C. Thalmann (1), C. A. Grady (2), M. Goto (1), J. P. Wisniewski (3), M. Janson (4), T. Henning (1), M. Fukagawa (5), M. Honda (6), G. D. Mulders (7,8), M. Min (9), A. Moro-Martín (10), M. W. McElwain (11), K. W. Hodapp (12), J. Carson (1, 13), and M. Tamura (14) for the SEEDS team

Affiliations

((1) Max Planck Institute for Astronomy, Heidelberg, Germany, (2) Eureka Scientific and Goddard Space Flight Center, Greenbelt, USA, (3) University of Washington, Seattle, Washington, USA, (4) University of Toronto, Toronto, Canada, (5) Osaka University, Osaka, Japan, (6) Faculty of Science, Kanagawa University, Kanagawa, Japan, (7) Astronomical Institute "Anton Pannekoek", University of Amsterdam, Amsterdam, The Netherlands, (8) SRON Netherlands Institute for Space Research, Groningen, The Netherlands, (9) Astronomical Institute, University of Utrecht, Utrecht, The Netherlands, (10) Department of Astrophysics, CAB - CSIC/INTA, Madrid, Spain, (11) Department of Astrophysical Sciences, Princeton University, Princeton, USA, (12) Institute for Astronomy, University of Hawai`i, Hilo, Hawai`i, USA, (13) College of Charleston, Charleston, South Carolina, USA, (14) National Astronomical Observatory of Japan, Tokyo, Japan)

Abstract

We report on the recent observational and theoretical advances in the understanding of the pre-transitional disk around LkCa 15, focusing on our high-contrast imaging results obtained with HiCIAO on the Subaru telescope, and discuss their implications on the system architecture and the physical processes shaping it.

The primordial disk of LkCa 15 had previously been shown to be inwardly truncated at a radius of 50 AU on the basis of the spectral energy distribution (SED) and millimeter interferometry.
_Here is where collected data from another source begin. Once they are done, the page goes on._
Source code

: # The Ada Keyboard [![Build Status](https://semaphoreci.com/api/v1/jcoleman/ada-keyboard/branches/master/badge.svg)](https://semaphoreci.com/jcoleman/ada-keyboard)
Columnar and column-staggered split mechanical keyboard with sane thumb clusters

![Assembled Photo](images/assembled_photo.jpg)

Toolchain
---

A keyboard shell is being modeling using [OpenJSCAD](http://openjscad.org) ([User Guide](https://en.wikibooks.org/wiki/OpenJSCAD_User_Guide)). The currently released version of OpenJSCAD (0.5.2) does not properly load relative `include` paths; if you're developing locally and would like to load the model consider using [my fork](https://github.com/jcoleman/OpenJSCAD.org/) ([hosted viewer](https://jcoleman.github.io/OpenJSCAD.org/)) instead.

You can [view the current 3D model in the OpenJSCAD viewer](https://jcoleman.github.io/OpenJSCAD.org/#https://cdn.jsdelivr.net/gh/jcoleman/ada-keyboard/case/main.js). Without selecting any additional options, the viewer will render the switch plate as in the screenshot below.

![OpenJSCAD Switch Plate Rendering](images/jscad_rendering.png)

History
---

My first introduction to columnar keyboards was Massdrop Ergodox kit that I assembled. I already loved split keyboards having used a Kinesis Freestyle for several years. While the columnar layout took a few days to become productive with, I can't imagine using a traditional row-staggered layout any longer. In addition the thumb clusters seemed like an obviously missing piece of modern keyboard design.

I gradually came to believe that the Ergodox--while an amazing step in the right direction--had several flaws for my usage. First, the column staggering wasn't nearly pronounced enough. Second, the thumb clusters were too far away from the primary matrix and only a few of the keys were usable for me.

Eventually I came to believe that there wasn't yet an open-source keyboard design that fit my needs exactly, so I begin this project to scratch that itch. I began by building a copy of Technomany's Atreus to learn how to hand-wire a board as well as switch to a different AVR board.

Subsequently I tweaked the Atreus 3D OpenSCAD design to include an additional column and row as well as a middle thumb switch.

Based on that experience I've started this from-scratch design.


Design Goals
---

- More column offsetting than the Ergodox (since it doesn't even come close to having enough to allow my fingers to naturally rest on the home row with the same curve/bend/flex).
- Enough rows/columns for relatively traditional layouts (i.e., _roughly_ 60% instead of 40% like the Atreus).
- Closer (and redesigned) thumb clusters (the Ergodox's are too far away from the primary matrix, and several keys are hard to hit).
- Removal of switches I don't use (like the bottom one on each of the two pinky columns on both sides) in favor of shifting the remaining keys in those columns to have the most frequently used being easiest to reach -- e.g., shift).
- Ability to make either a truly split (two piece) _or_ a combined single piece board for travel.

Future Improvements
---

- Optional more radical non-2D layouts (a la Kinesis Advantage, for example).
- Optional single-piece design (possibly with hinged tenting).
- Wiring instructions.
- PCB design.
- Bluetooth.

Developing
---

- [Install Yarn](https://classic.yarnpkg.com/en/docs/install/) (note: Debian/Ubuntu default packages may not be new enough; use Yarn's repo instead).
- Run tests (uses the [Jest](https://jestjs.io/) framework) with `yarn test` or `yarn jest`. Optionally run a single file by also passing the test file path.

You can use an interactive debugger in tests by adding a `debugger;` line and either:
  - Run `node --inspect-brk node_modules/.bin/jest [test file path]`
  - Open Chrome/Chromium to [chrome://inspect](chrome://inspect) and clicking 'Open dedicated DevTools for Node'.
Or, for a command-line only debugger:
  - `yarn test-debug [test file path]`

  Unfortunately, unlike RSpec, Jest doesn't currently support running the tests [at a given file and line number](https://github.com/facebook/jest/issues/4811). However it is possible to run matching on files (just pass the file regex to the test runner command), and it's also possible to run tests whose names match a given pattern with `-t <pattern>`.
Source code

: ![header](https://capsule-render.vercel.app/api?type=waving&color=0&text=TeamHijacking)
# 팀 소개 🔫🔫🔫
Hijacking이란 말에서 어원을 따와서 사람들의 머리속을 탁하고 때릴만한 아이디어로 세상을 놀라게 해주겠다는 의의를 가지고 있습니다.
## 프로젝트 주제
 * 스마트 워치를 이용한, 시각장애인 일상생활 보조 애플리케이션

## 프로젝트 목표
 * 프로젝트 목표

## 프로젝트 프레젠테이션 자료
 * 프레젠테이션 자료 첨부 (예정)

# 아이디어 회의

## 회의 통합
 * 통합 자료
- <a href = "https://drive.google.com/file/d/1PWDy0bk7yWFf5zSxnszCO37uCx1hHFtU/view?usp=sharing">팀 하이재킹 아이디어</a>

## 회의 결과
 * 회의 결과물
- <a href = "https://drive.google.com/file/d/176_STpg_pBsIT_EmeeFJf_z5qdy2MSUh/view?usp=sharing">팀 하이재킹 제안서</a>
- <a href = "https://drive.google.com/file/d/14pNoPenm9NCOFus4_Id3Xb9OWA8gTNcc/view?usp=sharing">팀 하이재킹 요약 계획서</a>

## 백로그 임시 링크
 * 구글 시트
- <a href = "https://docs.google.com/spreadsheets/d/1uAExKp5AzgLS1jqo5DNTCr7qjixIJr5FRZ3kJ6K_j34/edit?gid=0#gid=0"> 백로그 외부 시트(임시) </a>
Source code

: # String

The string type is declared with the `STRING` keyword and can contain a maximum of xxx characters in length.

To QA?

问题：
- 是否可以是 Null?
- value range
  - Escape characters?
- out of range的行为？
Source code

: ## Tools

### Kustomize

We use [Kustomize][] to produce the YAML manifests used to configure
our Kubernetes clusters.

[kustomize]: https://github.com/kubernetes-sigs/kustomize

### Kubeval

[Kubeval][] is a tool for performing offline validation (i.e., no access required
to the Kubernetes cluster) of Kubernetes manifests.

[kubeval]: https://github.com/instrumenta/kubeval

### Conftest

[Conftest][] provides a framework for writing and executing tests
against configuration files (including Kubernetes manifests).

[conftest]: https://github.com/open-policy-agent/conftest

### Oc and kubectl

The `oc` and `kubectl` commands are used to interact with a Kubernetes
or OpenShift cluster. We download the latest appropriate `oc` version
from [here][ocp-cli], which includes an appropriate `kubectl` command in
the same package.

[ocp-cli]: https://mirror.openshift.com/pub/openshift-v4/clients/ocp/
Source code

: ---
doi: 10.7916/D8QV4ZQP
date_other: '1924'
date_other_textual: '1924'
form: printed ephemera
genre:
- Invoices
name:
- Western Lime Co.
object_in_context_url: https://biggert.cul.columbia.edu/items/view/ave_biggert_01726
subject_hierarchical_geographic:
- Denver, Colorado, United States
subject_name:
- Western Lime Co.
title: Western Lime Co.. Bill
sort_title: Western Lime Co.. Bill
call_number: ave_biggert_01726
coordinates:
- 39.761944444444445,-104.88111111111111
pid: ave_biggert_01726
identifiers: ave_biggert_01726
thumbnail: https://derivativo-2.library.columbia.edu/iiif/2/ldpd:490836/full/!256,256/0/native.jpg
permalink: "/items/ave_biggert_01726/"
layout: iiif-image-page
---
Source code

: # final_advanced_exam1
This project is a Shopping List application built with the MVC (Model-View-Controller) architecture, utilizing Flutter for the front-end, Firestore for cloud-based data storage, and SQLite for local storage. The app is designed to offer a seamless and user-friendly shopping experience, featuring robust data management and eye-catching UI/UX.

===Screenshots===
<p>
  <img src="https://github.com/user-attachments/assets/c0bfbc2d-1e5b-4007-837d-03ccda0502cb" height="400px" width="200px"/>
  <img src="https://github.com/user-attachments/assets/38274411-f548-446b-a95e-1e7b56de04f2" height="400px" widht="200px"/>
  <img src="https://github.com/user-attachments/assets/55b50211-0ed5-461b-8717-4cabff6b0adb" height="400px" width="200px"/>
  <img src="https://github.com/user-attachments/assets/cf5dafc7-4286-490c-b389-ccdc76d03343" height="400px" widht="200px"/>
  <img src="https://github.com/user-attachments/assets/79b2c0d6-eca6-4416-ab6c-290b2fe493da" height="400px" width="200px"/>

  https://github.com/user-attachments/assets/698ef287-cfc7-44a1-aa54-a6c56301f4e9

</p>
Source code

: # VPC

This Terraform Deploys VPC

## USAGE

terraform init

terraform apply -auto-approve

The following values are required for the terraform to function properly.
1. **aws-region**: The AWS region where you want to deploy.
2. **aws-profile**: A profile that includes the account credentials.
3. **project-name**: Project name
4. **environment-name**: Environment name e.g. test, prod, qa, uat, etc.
Furthermore, a second dust component was inferred at sub-AU separations, close to the dust sublimation radius, classifying it as a pre-transitional disk. Our H-band images have now resolved the disk gap in the near infrared for the first time. We detect sharp elliptical contours delimiting the nebulosity on the inside as well as the outside, though it remains unclear whether it represents the illuminated inner wall of the outer disk, or forward-scattering on the outer disk surface.

Due to the inner dust component, dynamical clearing has been favored over photoevaporation and magneto-rotational instability as the cause of the disk gap. Our data show a likely physical offset of the disk gap from the star, which reinforces this conclusion. Given the absence of detected companions in the stellar mass regime, the dynamical clearing is most likely due to a freshly formed planetary system.